Artemisia giraldii is an herbaceous subshrub of Compositae family. It constitutes steppe plant communities found in the forest-steppe subzone and the typical steppe subzone of the southern part of the warm temperate zone in China. The species plays an important role in soil and water conservation in this area. The plant is very common in Loess Plateau and has colonized its loess hill and gully region. This specific habitat is formed by a network of numerous gullies and hilly ridges. Such landform heterogeneity, characterized by high fragmentation, is responsible for redistribution of water and heat resources. We chose this loess hill and gully region, situated in the north-east of Ordos Plateau and north of Loess Plateau, as the study area. Systematic analyses of Artemisia giraldii at individual, population, and community levels were conducted to elucidate its ecological adaptability to the gully habitat and develop strategies for maintaining vegetation structure and sound soil and water conservation practices in this region. Main results of the study are as follows:
1. Geographical distribution of Artemisia giraldii
Artemisia giraldii is generally found in the area between 101°and 116°of eastern longitude and 34°and 41°of northern latitude at the elevation range of 390-2800 m. The main areal of the species is centered on Loess Plateau indicating evolutionary adaptation of Artemisia giraldii to environmental character of this area.
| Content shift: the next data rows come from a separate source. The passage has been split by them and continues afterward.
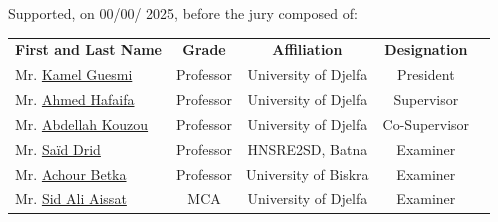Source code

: \begin{titlepage}
	\vspace{0.3cm} 
	\raggedright
	\large Supported, on 00/00/ 2025, before the jury composed of: 
	\begin{table}[h!]
		\centering
		\renewcommand{\arraystretch}{1.5} %
		\setlength{\tabcolsep}{18pt}       %
		\large
		\begin{tabular}{lcccc}
		
			\textbf{First and Last Name}   & \textbf{Grade} & \textbf{Affiliation } & \textbf{Designation } \\ 
		Mr. \href{https://scholar.google.com/citations?user=1U4mT0QAAAAJ&hl=en&oi=sra}{Kamel Guesmi}	   			& Professor & University of Djelfa & President  \\ 
			Mr. \href{https://scholar.google.com/citations?user=AEObM7sAAAAJ&hl=en&oi=ao}{Ahmed Hafaifa }        & Professor & University of Djelfa & Supervisor  \\ 
			Mr. \href{https://scholar.google.com/citations?user=RlqWhskAAAAJ&hl=en&oi=ao}{Abdellah Kouzou}         & Professor & University of Djelfa & Co-Supervisor   \\ 
			Mr. \href{https://scholar.google.com/citations?user=9wTjTXoAAAAJ&hl=en&oi=ao}{Saïd Drid}              & Professor & HNSRE2SD, Batna & Examiner  \\ 
			Mr. \href{https://scholar.google.com/citations?user=EM_k3JoAAAAJ&hl=en&oi=ao}{Achour Betka}           & Professor & University of Biskra & Examiner  \\ 
		    Mr. \href{https://scholar.google.com/citations?user=LLFMgnEAAAAJ&hl=en&oi=ao}{Sid Ali Aissat}        & MCA       & University of Djelfa & Examiner  \\ 
		
		\end{tabular}
		\label{Tab0:jury}
	\end{table}
	
	\vfill %
	
\end{titlepage}
\restoregeometry

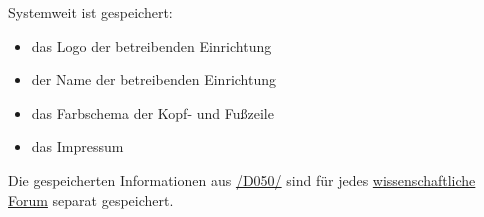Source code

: \begin{description}
	 Systemweit ist gespeichert:
	\begin{itemize}
		\item das Logo der betreibenden Einrichtung
		\item der Name der betreibenden Einrichtung
		\item das Farbschema der Kopf- und Fußzeile
		\item das Impressum
	\end{itemize}

	 Die gespeicherten Informationen aus \hyperref[d050]{/D050/} sind für jedes \hyperref[d030]{wissenschaftliche Forum} separat gespeichert.
\end{description}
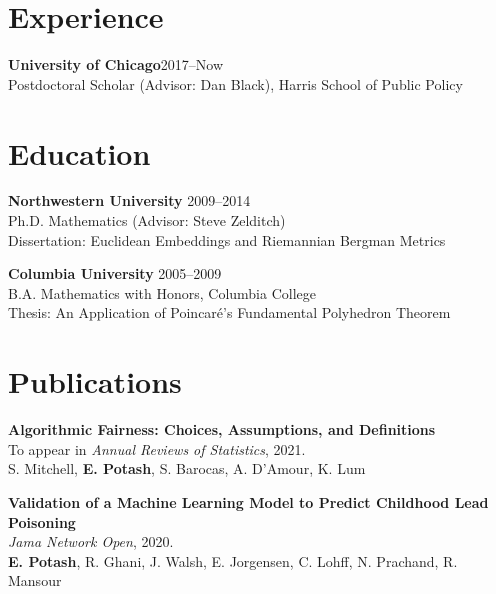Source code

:\documentclass[margin,line]{resume}
\begin{document}
\address{epotash@uchicago.edu / \href{http://www.k2co3.net}{k2co3.net} / \href{https://github.com/potash}{github.com/potash}}
\begin{resume}
\section{\mysidestyle Experience}
	{\bf University of Chicago}\hfill{2017--Now}\\
	Postdoctoral Scholar (Advisor: Dan Black), Harris School of Public Policy

    \section{\mysidestyle Education}
	
	{\bf Northwestern University} \hfill {2009--2014} \\%
	Ph.D. Mathematics (Advisor: Steve Zelditch) \\
	Dissertation: Euclidean Embeddings and Riemannian Bergman Metrics

	{\bf Columbia University} \hfill {2005--2009} \\%
    B.A. Mathematics with Honors, Columbia College \\
	Thesis: An Application of Poincar\'e's Fundamental Polyhedron Theorem

	
	\section{\mysidestyle Publications}
        {\bf Algorithmic Fairness: Choices, Assumptions, and Definitions}\\
        To appear in \textit{Annual Reviews of Statistics}, 2021.\\
        S. Mitchell, \textbf{E. Potash}, S. Barocas, A. D'Amour, K. Lum

        {\bf Validation of a Machine Learning Model to Predict Childhood Lead \\ Poisoning}\\
        \textit{Jama Network Open}, 2020.\\
        \textbf{E. Potash}, R. Ghani, J. Walsh, E. Jorgensen, C. Lohff, N. Prachand, R. Mansour


\end{resume}
\end{document}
2. Community structure and habitat characteristics of Artemisia giraldii
(1) We found that the optimal topographic slope for Artemisia giraldii growth was about 30°-50°. Biomass of Artemisia giraldii was substantially lower at localities above or below this value. This finding suggests that Artemisia giraldii has adapted to this gully habitat.
(2) Artemisia giraldii formed two major plant communities on slopes of loess gullies. The monodominant community of sunlit slopes has lower coverage, lower species richness, and smaller average biomass of 13.88 g·m-2. Shaded slopes are occupied by a community co-dominated with Poa sphondylodes. It is characterized by higher coverage, higher species richness, and larger average biomass (36.55 g·m-2).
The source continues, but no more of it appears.